**Work instructions**
The full set of entries is to be returned word for word.

┏━━

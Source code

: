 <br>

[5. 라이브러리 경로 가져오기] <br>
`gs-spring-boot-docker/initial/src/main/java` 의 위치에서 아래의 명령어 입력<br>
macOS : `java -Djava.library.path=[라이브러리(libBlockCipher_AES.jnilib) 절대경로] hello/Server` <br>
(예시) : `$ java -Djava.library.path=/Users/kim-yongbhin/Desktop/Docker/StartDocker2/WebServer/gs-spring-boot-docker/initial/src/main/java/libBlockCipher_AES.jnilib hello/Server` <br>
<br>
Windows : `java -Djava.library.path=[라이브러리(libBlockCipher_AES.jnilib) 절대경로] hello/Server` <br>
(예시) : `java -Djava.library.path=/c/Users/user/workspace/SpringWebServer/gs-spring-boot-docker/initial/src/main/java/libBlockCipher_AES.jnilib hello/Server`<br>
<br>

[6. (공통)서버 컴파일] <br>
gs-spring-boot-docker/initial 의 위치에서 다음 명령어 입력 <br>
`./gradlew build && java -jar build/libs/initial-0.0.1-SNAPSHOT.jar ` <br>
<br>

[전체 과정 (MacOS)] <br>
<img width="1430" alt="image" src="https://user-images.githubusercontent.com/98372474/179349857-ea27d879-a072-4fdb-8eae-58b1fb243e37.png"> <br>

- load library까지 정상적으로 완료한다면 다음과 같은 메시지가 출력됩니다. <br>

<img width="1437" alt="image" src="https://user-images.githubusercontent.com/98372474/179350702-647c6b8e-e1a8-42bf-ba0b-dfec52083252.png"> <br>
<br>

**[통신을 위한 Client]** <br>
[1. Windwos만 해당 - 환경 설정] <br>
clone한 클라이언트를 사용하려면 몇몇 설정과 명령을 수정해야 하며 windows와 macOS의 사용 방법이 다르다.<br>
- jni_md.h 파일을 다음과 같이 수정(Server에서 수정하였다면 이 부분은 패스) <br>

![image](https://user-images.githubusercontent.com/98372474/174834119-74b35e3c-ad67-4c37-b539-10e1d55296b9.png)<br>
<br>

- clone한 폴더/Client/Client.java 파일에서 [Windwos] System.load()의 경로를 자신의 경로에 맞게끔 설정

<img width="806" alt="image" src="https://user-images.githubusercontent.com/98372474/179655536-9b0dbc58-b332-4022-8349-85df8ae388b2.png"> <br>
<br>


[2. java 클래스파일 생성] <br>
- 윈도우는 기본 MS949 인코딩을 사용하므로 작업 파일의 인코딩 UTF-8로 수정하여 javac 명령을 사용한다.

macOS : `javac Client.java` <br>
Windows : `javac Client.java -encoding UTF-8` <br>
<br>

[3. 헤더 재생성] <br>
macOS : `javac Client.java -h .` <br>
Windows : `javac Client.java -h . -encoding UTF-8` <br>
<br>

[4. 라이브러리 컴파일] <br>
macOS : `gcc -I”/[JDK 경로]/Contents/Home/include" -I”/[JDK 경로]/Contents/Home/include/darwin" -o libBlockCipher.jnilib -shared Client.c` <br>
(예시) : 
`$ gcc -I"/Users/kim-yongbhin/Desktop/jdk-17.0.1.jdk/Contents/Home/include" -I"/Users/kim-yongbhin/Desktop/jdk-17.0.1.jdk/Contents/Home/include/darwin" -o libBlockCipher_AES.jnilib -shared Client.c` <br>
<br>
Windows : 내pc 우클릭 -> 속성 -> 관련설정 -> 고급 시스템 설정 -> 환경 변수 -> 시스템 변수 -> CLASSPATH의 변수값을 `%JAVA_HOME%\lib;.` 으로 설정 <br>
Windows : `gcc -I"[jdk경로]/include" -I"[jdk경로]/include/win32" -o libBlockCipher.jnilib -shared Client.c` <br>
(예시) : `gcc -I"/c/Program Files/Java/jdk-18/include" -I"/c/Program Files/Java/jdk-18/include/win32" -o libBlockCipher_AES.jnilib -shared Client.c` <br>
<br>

┗━━

**Response box**
Source code

: <br>

[5. 라이브러리 경로 가져오기] <br>
`gs-spring-boot-docker/initial/src/main/java` 의 위치에서 아래의 명령어 입력<br>
macOS : `java -Djava.library.path=[라이브러리(libBlockCipher_AES.jnilib) 절대경로] hello/Server` <br>
(예시) : `$ java -Djava.library.path=/Users/kim-yongbhin/Desktop/Docker/StartDocker2/WebServer/gs-spring-boot-docker/initial/src/main/java/libBlockCipher_AES.jnilib hello/Server` <br>
<br>
Windows : `java -Djava.library.path=[라이브러리(libBlockCipher_AES.jnilib) 절대경로] hello/Server` <br>
(예시) : `java -Djava.library.path=/c/Users/user/workspace/SpringWebServer/gs-spring-boot-docker/initial/src/main/java/libBlockCipher_AES.jnilib hello/Server`<br>
<br>

[6. (공통)서버 컴파일] <br>
gs-spring-boot-docker/initial 의 위치에서 다음 명령어 입력 <br>
`./gradlew build && java -jar build/libs/initial-0.0.1-SNAPSHOT.jar ` <br>
<br>

[전체 과정 (MacOS)] <br>
<img width="1430" alt="image" src="https://user-images.githubusercontent.com/98372474/179349857-ea27d879-a072-4fdb-8eae-58b1fb243e37.png"> <br>

- load library까지 정상적으로 완료한다면 다음과 같은 메시지가 출력됩니다. <br>

<img width="1437" alt="image" src="https://user-images.githubusercontent.com/98372474/179350702-647c6b8e-e1a8-42bf-ba0b-dfec52083252.png"> <br>
<br>

**[통신을 위한 Client]** <br>
[1. Windwos만 해당 - 환경 설정] <br>
clone한 클라이언트를 사용하려면 몇몇 설정과 명령을 수정해야 하며 windows와 macOS의 사용 방법이 다르다.<br>
- jni_md.h 파일을 다음과 같이 수정(Server에서 수정하였다면 이 부분은 패스) <br>

![image](https://user-images.githubusercontent.com/98372474/174834119-74b35e3c-ad67-4c37-b539-10e1d55296b9.png)<br>
<br>

- clone한 폴더/Client/Client.java 파일에서 [Windwos] System.load()의 경로를 자신의 경로에 맞게끔 설정

<img width="806" alt="image" src="https://user-images.githubusercontent.com/98372474/179655536-9b0dbc58-b332-4022-8349-85df8ae388b2.png"> <br>
<br>


[2. java 클래스파일 생성] <br>
- 윈도우는 기본 MS949 인코딩을 사용하므로 작업 파일의 인코딩 UTF-8로 수정하여 javac 명령을 사용한다.

macOS : `javac Client.java` <br>
Windows : `javac Client.java -encoding UTF-8` <br>
<br>

[3. 헤더 재생성] <br>
macOS : `javac Client.java -h .` <br>
Windows : `javac Client.java -h . -encoding UTF-8` <br>
<br>

[4. 라이브러리 컴파일] <br>
macOS : `gcc -I”/[JDK 경로]/Contents/Home/include" -I”/[JDK 경로]/Contents/Home/include/darwin" -o libBlockCipher.jnilib -shared Client.c` <br>
(예시) : 
`$ gcc -I"/Users/kim-yongbhin/Desktop/jdk-17.0.1.jdk/Contents/Home/include" -I"/Users/kim-yongbhin/Desktop/jdk-17.0.1.jdk/Contents/Home/include/darwin" -o libBlockCipher_AES.jnilib -shared Client.c` <br>
<br>
Windows : 내pc 우클릭 -> 속성 -> 관련설정 -> 고급 시스템 설정 -> 환경 변수 -> 시스템 변수 -> CLASSPATH의 변수값을 `%JAVA_HOME%\lib;.` 으로 설정 <br>
Windows : `gcc -I"[jdk경로]/include" -I"[jdk경로]/include/win32" -o libBlockCipher.jnilib -shared Client.c` <br>
(예시) : `gcc -I"/c/Program Files/Java/jdk-18/include" -I"/c/Program Files/Java/jdk-18/include/win32" -o libBlockCipher_AES.jnilib -shared Client.c` <br>
<br>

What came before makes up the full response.